== EXERCISE ==
Search the records below for the word "these", then return every line where it appears.

== INPUT DATA ==
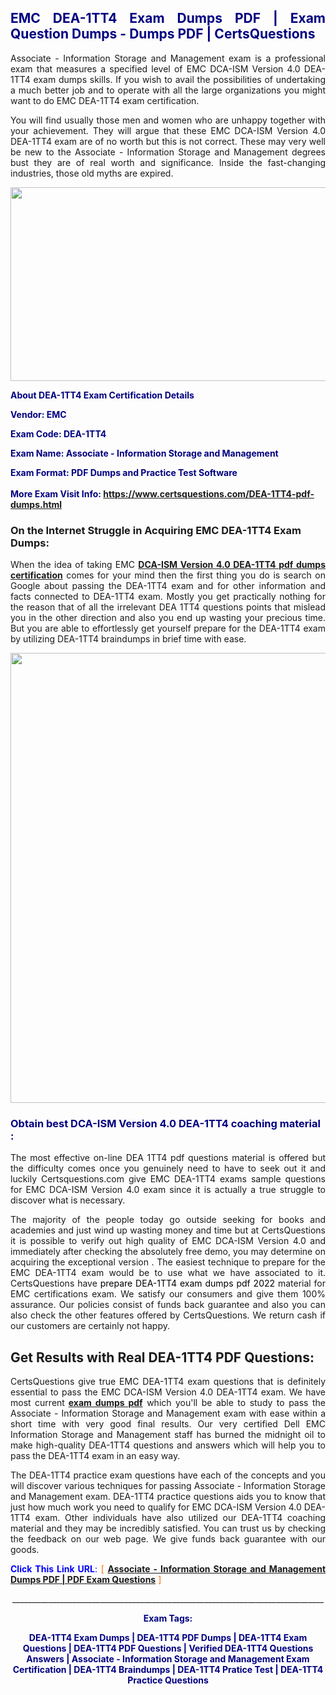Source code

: <h2 style="text-align: justify;"><span style="color: #000080;">EMC DEA-1TT4 Exam Dumps PDF | Exam Question Dumps - Dumps PDF | CertsQuestions</span></h2>
<p style="text-align: justify;">Associate - Information Storage and Management exam is a professional exam that measures a specified level of EMC DCA-ISM  Version 4.0 DEA-1TT4 exam dumps skills. If you wish to avail the possibilities of undertaking a much better job and to operate with all the large organizations you might want to do EMC DEA-1TT4 exam certification.</p>
<p style="text-align: justify;">You will find usually those men and women who are unhappy together with your achievement. They will argue that these EMC DCA-ISM  Version 4.0 DEA-1TT4 exam are of no worth but this is not correct. These may very well be new to the Associate - Information Storage and Management degrees bust they are of real worth and significance. Inside the fast-changing industries, those old myths are expired.</p>
<p><img style="display: block; margin-left: auto; margin-right: auto;" src="https://i.imgur.com/eaP4ae9.png" width="840" height="310" /></p>
<p><span style="color: #000080;"><strong>About DEA-1TT4 Exam Certification Details</strong></span></p>
<p><span style="color: #000080;"><strong>Vendor: EMC<br /></strong></span></p>
<p><span style="color: #000080;"><strong>Exam Code: DEA-1TT4</strong></span></p>
<p><span style="color: #000080;"><strong>Exam Name: Associate - Information Storage and Management</strong></span></p>
<p><span style="color: #000080;"><strong>Exam Format: PDF Dumps and Practice Test Software<br /><br />More Exam Visit Info: <span style="color: #ff6600;"><a href="https://www.certsquestions.com/DEA-1TT4-pdf-dumps.html">https://www.certsquestions.com/DEA-1TT4-pdf-dumps.html</a></span></strong></span></p>
<h3>On the Internet Struggle in Acquiring EMC DEA-1TT4 Exam Dumps:</h3>
<p style="text-align: justify;">When the idea of taking EMC <a href="https://www.certsquestions.com/DEA-1TT4-pdf-dumps.html"><strong>DCA-ISM  Version 4.0 DEA-1TT4 pdf dumps certification</strong></a> comes for your mind then the first thing you do is search on Google about passing the DEA-1TT4 exam and for other information and facts connected to DEA-1TT4 exam. Mostly you get practically nothing for the reason that of all the irrelevant DEA 1TT4 questions points that mislead you in the other direction and also you end up wasting your precious time. But you are able to effortlessly get yourself prepare for the DEA-1TT4 exam by utilizing DEA-1TT4 braindumps in brief time with ease.</p>
<p><a href="https://www.certsquestions.com/DEA-1TT4-pdf-dumps.html"><img style="display: block; margin-left: auto; margin-right: auto;" src="https://i.imgur.com/pxhoKQ2.png" width="720" /></a></p>
<h3><span style="color: #000080;">Obtain best DCA-ISM  Version 4.0 DEA-1TT4 coaching material :</span></h3>
<p style="text-align: justify;">The most effective on-line DEA 1TT4 pdf questions material is offered but the difficulty comes once you genuinely need to have to seek out it and luckily Certsquestions.com give EMC DEA-1TT4 exams sample questions for EMC DCA-ISM  Version 4.0 exam since it is actually a true struggle to discover what is necessary.</p>
<p style="text-align: justify;">The majority of the people today go outside seeking for books and academies and just wind up wasting money and time but at CertsQuestions it is possible to verify out high quality of EMC DCA-ISM  Version 4.0 and immediately after checking the absolutely free demo, you may determine on acquiring the exceptional version . The easiest technique to prepare for the EMC DEA-1TT4 exam would be to use what we have associated to it. CertsQuestions have <span style="color: #000000;">prepare DEA-1TT4 exam dumps pdf 2022</span> material for EMC certifications exam. We satisfy our consumers and give them 100% assurance. Our policies consist of funds back guarantee and also you can also check the other features offered by CertsQuestions. We return cash if our customers are certainly not happy.</p>
<h2>Get Results with Real DEA-1TT4 PDF Questions:</h2>
<p style="text-align: justify;">CertsQuestions give true EMC DEA-1TT4 exam questions that is definitely essential to pass the EMC DCA-ISM  Version 4.0 DEA-1TT4 exam. We have most current<strong>&nbsp;<a href="https://www.certsquestions.com/">exam dumps pdf</a></strong>&nbsp;which you'll be able to study to pass the Associate - Information Storage and Management exam with ease within a short time with very good final results. Our very certified Dell EMC Information Storage and Management staff has burned the midnight oil to make high-quality DEA-1TT4 questions and answers which will help you to pass the DEA-1TT4 exam in an easy way.</p>
<p style="text-align: justify;">The DEA-1TT4 practice exam questions have each of the concepts and you will discover various techniques for passing Associate - Information Storage and Management exam. DEA-1TT4 practice questions aids you to know that just how much work you need to qualify for EMC DCA-ISM  Version 4.0 DEA-1TT4 exam. Other individuals have also utilized our DEA-1TT4 coaching material and they may be incredibly satisfied. You can trust us by checking the feedback on our web page. We give funds back guarantee with our goods.</p>
<p style="text-align: justify;"><span style="color: #0000ff;"><strong>Click This Link URL</strong>:</span> <span style="color: #ff6600;">[ <strong><a href="https://www.certsquestions.com/dell-emc-information-storage-and-management-certification.html">Associate - Information Storage and Management Dumps PDF | PDF Exam Questions</a></strong> ]</span></p>
<p style="text-align: center;">______________________________________________________________________________</p>
<p style="text-align: center;"><span style="color: #000080;"><strong>Exam Tags:</strong></span></p>
<p style="text-align: center;"><span style="color: #000080;"><strong>DEA-1TT4 Exam Dumps | DEA-1TT4 PDF Dumps | DEA-1TT4 Exam Questions | DEA-1TT4 PDF Questions | Verified DEA-1TT4 Questions Answers | Associate - Information Storage and Management Exam Certification | DEA-1TT4 Braindumps | DEA-1TT4 Pratice Test | DEA-1TT4 Practice Questions</strong></span></p>
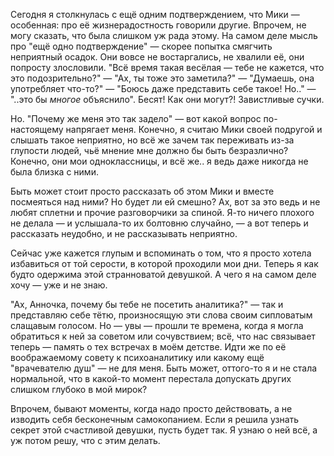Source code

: Сегодня я столкнулась с ещё одним подтверждением, что Мики — особенная: про её
жизнерадостность говорили другие. Впрочем, не могу сказать, что была слишком уж
рада этому. На самом деле мысль про "ещё одно подтверждение" — скорее попытка
смягчить неприятный осадок. Они вовсе не востаргались, не хвалили её, они
попросту злословили. "Всё время такая весёлая — тебе не кажется, что это
подозрительно?" — "Ах, ты тоже это заметила?" — "Думаешь, она употребляет
что-то?" — "Боюсь даже представить себе такое! Но.." — "..это бы *многое*
объяснило". Бесят! Как они могут?! Завистливые сучки.

Но. "Почему же меня это так задело" — вот какой вопрос по-настоящему напрягает
меня. Конечно, я считаю Мики своей подругой и слышать такое неприятно, но всё же
зачем так переживать из-за глупости людей, чьё мнение мне должно бы быть
безразлично? Конечно, они мои одноклассницы, и всё же.. я ведь даже никогда не
была близка с ними.

Быть может стоит просто рассказать об этом Мики и вместе посмеяться над ними? Но
будет ли ей смешно? Ах, вот за это ведь и не любят сплетни и прочие разговорчики
за спиной. Я-то ничего плохого не делала — и услышала-то их болтовню случайно, —
а вот теперь и рассказать неудобно, и не рассказывать неприятно.

Сейчас уже кажется глупым и вспоминать о том, что я просто хотела избавиться от
той серости, в которой проходили мои дни. Теперь я как будто одержима этой
странноватой девушкой. А чего я на самом деле хочу — уже и не знаю.

"Ах, Анночка, почему бы тебе не посетить аналитика?" — так и представляю себе
тётю, произносящую эти слова своим сипловатым слащавым голосом. Но — увы —
прошли те времена, когда я могла обратиться к ней за советом или сочувствием;
всё, что нас связывает теперь — память о тех встречах в моём детстве. Идти же по
её воображаемому совету к психоаналитику или какому ещё "врачевателю душ" — не
для меня. Быть может, оттого-то я и не стала нормальной, что в какой-то момент
перестала допускать других слишком глубоко в мой мирок?

Впрочем, бывают моменты, когда надо просто действовать, а не изводить себя
бесконечным самокопанием. Если я решила узнать секрет этой счастливой девушки,
пусть будет так. Я узнаю о ней всё, а уж потом решу, что с этим делать.
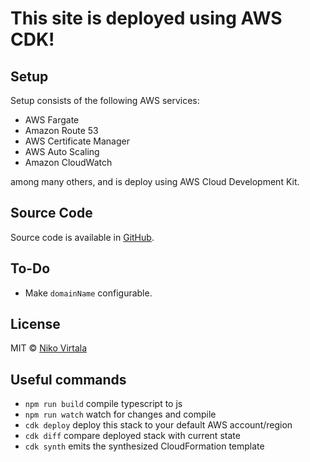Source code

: # This site is deployed using AWS CDK!

## Setup

Setup consists of the following AWS services:

- AWS Fargate
- Amazon Route 53
- AWS Certificate Manager
- AWS Auto Scaling
- Amazon CloudWatch

among many others, and is deploy using AWS Cloud Development Kit.</p>

## Source Code

Source code is available in <a href="https://github.com/nikovirtala/aws-cdk-fargate-service">GitHub</a>.

## To-Do

- Make `domainName` configurable.

## License

MIT © <a href="https://twitter.com/nikovirtala">Niko Virtala</a>

## Useful commands

- `npm run build` compile typescript to js
- `npm run watch` watch for changes and compile
- `cdk deploy` deploy this stack to your default AWS account/region
- `cdk diff` compare deployed stack with current state
- `cdk synth` emits the synthesized CloudFormation template
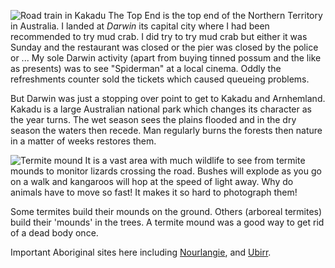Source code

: ![Road train in Kakadu](road_train.JPG)
The Top End is the top end of the Northern Territory in Australia.  I landed at *Darwin* its capital city where I had been recommended to try mud crab. I did try to try mud crab but either it was Sunday and the restaurant was closed or the pier was closed by the police or ... My sole Darwin activity (apart from buying tinned possum and the like as presents) was to see "Spiderman" at a local cinema. Oddly the refreshments counter sold the tickets which caused queueing problems.

But Darwin was just a stopping over point to get to Kakadu and Arnhemland. Kakadu is a large Australian national park which changes its character as the year turns. The wet season sees the plains flooded and in the dry season the waters then recede. Man regularly burns the forests then nature in a matter of weeks restores them.

![Termite mound](termite_mound.JPG)
It is a vast area with much wildlife to see from termite mounds to monitor lizards crossing the road. Bushes will explode as you go on a walk and kangaroos will hop at the speed of light away. Why do animals have to move so fast! It makes it so hard to photograph them!

Some termites build their mounds on the ground. Others (arboreal termites) build their 'mounds' in the trees. A termite mound was a good way to get rid of a dead body once.

Important Aboriginal sites here including [Nourlangie](https://parksaustralia.gov.au/kakadu/discover/regions/burrungkuy/), and
[Ubirr](https://parksaustralia.gov.au/kakadu/do/walks/ubirr-walk/).
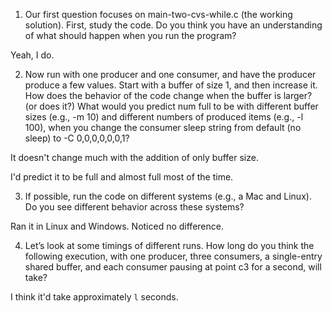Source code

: 1. Our first question focuses on main-two-cvs-while.c (the working solution). First, study the code. Do you think you have an understanding of what should happen when you run the program?

Yeah, I do.


2. Now run with one producer and one consumer, and have the producer produce a few values. Start with a buffer of size 1, and then increase it. How does the behavior of the code change when the buffer is larger? (or does it?) What would you predict num full to be with different buffer sizes (e.g., -m 10) and different numbers of produced items (e.g., -l 100), when you change the consumer sleep string from default (no sleep) to -C 0,0,0,0,0,0,1?

It doesn't change much with the addition of only buffer size.

I'd predict it to be full and almost full most of the time.

3. If possible, run the code on different systems (e.g., a Mac and Linux). Do you see different behavior across these systems?

Ran it in Linux and Windows. Noticed no difference.

4. Let’s look at some timings of different runs. How long do you think the following execution, with one producer, three consumers, a single-entry shared buffer, and each consumer pausing at point c3 for a second, will take?

I think it'd take approximately `l` seconds.
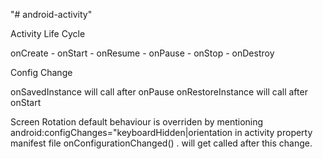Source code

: "# android-activity" 


Activity Life Cycle

onCreate - onStart - onResume - onPause - onStop - onDestroy

Config Change
 
 onSavedInstance will call after onPause
  onRestoreInstance will call after onStart
  
  Screen Rotation default behaviour is overriden by mentioning
    android:configChanges="keyboardHidden|orientation in activity property manifest file
    onConfigurationChanged() . will get called after this change.
    
  
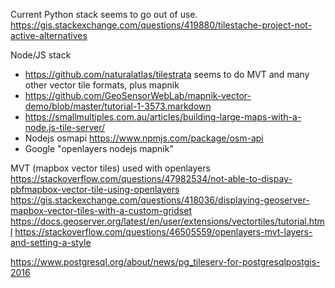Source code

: Current Python stack seems to go out of use.
https://gis.stackexchange.com/questions/419880/tilestache-project-not-active-alternatives

Node/JS stack
- https://github.com/naturalatlas/tilestrata seems to do MVT and many other vector tile formats, plus mapnik
- https://github.com/GeoSensorWebLab/mapnik-vector-demo/blob/master/tutorial-1-3573.markdown
- https://smallmultiples.com.au/articles/building-large-maps-with-a-node.js-tile-server/
- Nodejs osmapi https://www.npmjs.com/package/osm-api
- Google "openlayers nodejs mapnik"

MVT (mapbox vector tiles) used with openlayers
https://stackoverflow.com/questions/47982534/not-able-to-dispay-pbfmapbox-vector-tile-using-openlayers
https://gis.stackexchange.com/questions/418036/displaying-geoserver-mapbox-vector-tiles-with-a-custom-gridset
https://docs.geoserver.org/latest/en/user/extensions/vectortiles/tutorial.html
https://stackoverflow.com/questions/46505559/openlayers-mvt-layers-and-setting-a-style


https://www.postgresql.org/about/news/pg_tileserv-for-postgresqlpostgis-2016
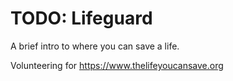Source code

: # TODO: Lifeguard

A brief intro to where you can save a life.

Volunteering for <https://www.thelifeyoucansave.org>

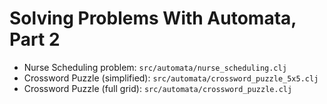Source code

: # Solving Problems With Automata, Part 2

- Nurse Scheduling problem: `src/automata/nurse_scheduling.clj`
- Crossword Puzzle (simplified): `src/automata/crossword_puzzle_5x5.clj`
- Crossword Puzzle (full grid): `src/automata/crossword_puzzle.clj`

== ANSWER ==
<p style="text-align: justify;">You will find usually those men and women who are unhappy together with your achievement. They will argue that these EMC DCA-ISM  Version 4.0 DEA-1TT4 exam are of no worth but this is not correct. These may very well be new to the Associate - Information Storage and Management degrees bust they are of real worth and significance. Inside the fast-changing industries, those old myths are expired.</p>
3. If possible, run the code on different systems (e.g., a Mac and Linux). Do you see different behavior across these systems?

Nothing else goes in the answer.